週末にもかかわらず人通りがほとんどない歓楽街=7日午後7時48分、長崎市本石灰町

 「厳しくなると予想していた」「今は我慢するしかない」-。新型コロナウイルス流行を受け、県が長崎市内の飲食店などに営業時間短縮期間の延長を要請した7日、店主らからは諦めや今後を不安視する声が聞かれた。
 同日午後7時を過ぎた歓楽街の思案橋。週末にもかかわらず、ほとんどの店がシャッターを下ろし、通りの人影はまばら。船大工町の居酒屋「鳥けい」の隈部周作代表(46)は時短延長を「仕方ない」と受け止める。要請を受け、閉店時間を同8時に前倒し。常連客のために営業は続けてきたが、「第4波で街に人がいなくなった。生殺し状態。休むしかないのかな」と休業が頭をよぎる。

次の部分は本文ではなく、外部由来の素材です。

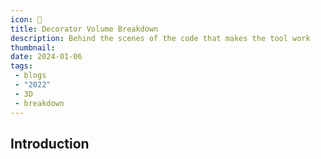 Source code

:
 ```yaml
---
icon: 🌳
title: Decorator Volume Breakdown
description: Behind the scenes of the code that makes the tool work
thumbnail:
date: 2024-01-06
tags:
 - blogs
 - "2022"
 - 3D
 - breakdown
---
```


## Introduction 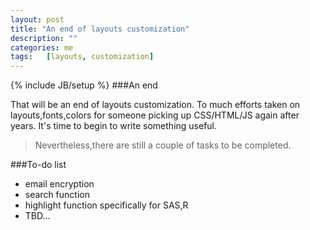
 ```yaml
---
layout: post
title: "An end of layouts customization"
description: ""
categories: me
tags:   [layouts, customization]
---
```

{% include JB/setup %}
###An end 

That will be an end of layouts customization. To much efforts taken on layouts,fonts,colors for someone picking up CSS/HTML/JS again after years. It's time to begin to write something useful.

> Nevertheless,there are still a couple of tasks to be completed.

###To-do list

* email encryption
* search function
* highlight function specifically for SAS,R
* TBD...

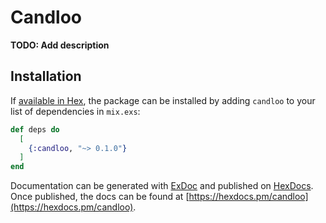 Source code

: # Candloo

**TODO: Add description**

## Installation

If [available in Hex](https://hex.pm/docs/publish), the package can be installed
by adding `candloo` to your list of dependencies in `mix.exs`:

```elixir
def deps do
  [
    {:candloo, "~> 0.1.0"}
  ]
end
```

Documentation can be generated with [ExDoc](https://github.com/elixir-lang/ex_doc)
and published on [HexDocs](https://hexdocs.pm). Once published, the docs can
be found at [https://hexdocs.pm/candloo](https://hexdocs.pm/candloo).

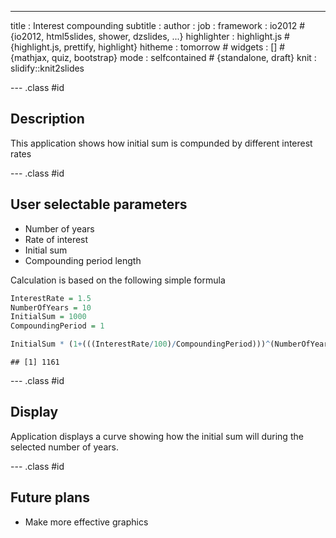 ---
title       : Interest compounding
subtitle    : 
author      : 
job         : 
framework   : io2012        # {io2012, html5slides, shower, dzslides, ...}
highlighter : highlight.js  # {highlight.js, prettify, highlight}
hitheme     : tomorrow      # 
widgets     : []            # {mathjax, quiz, bootstrap}
mode        : selfcontained # {standalone, draft}
knit        : slidify::knit2slides

--- .class #id

## Description

This application shows how initial sum is compunded by different interest rates

--- .class #id

## User selectable parameters

* Number of years
* Rate of interest
* Initial sum
* Compounding period length

Calculation is based on the following simple formula


```r
InterestRate = 1.5
NumberOfYears = 10
InitialSum = 1000
CompoundingPeriod = 1

InitialSum * (1+(((InterestRate/100)/CompoundingPeriod)))^(NumberOfYears/CompoundingPeriod)
```

```
## [1] 1161
```


--- .class #id

## Display

Application displays a curve showing how the initial sum will during the selected number of years.

--- .class #id

## Future plans

* Make more effective graphics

 油屋町の台湾料理店「台湾厨房 圓山(えんざん)」の店主、小林誠志さん(64)は延長要請に従う考えだが、経営の悪化を懸念。「ゴールデンウイーク(GW)までは予約があったが、それが終わるとぴたりと客足が止まった。今より苦しい状況になるのではないか」
 延長要請では、昼夜を問わずカラオケ利用の自粛も求められた。本石灰町でカラオケスナックを営む井上忠義さん(65)は、期限通り11日に要請が解除されるとは思えず、途中で時短から休業に切り替えた。「(要請に)反発しても印象が悪くなるだけ。協力するからにはきちんとお金(協力金)を出してほしい。くつろぎの場として店を続けたいから」と感情を抑えるように語った。
 取引業者にも影響は続いている。市内のある酒店は、3月に回復していた売り上げが時短要請で再び落ち込み、今はコロナ前と比べて3割ほどという。男性従業員(35)は「普段の8時すぎなら、ひっきりなしに配達しているのに…」とうつむく。まん延防止等重点措置が適用されると、関連業者も協力金の受給対象になるが「出たところで程度が知れている。給与分は賄えないだろう」と諦め顔だった。
 尾上町の大型商業施設アミュプラザ長崎は、施設内飲食店の時短営業の終了時期を「4月28日から当面の間」としていたが「延長要請に従う」方針という。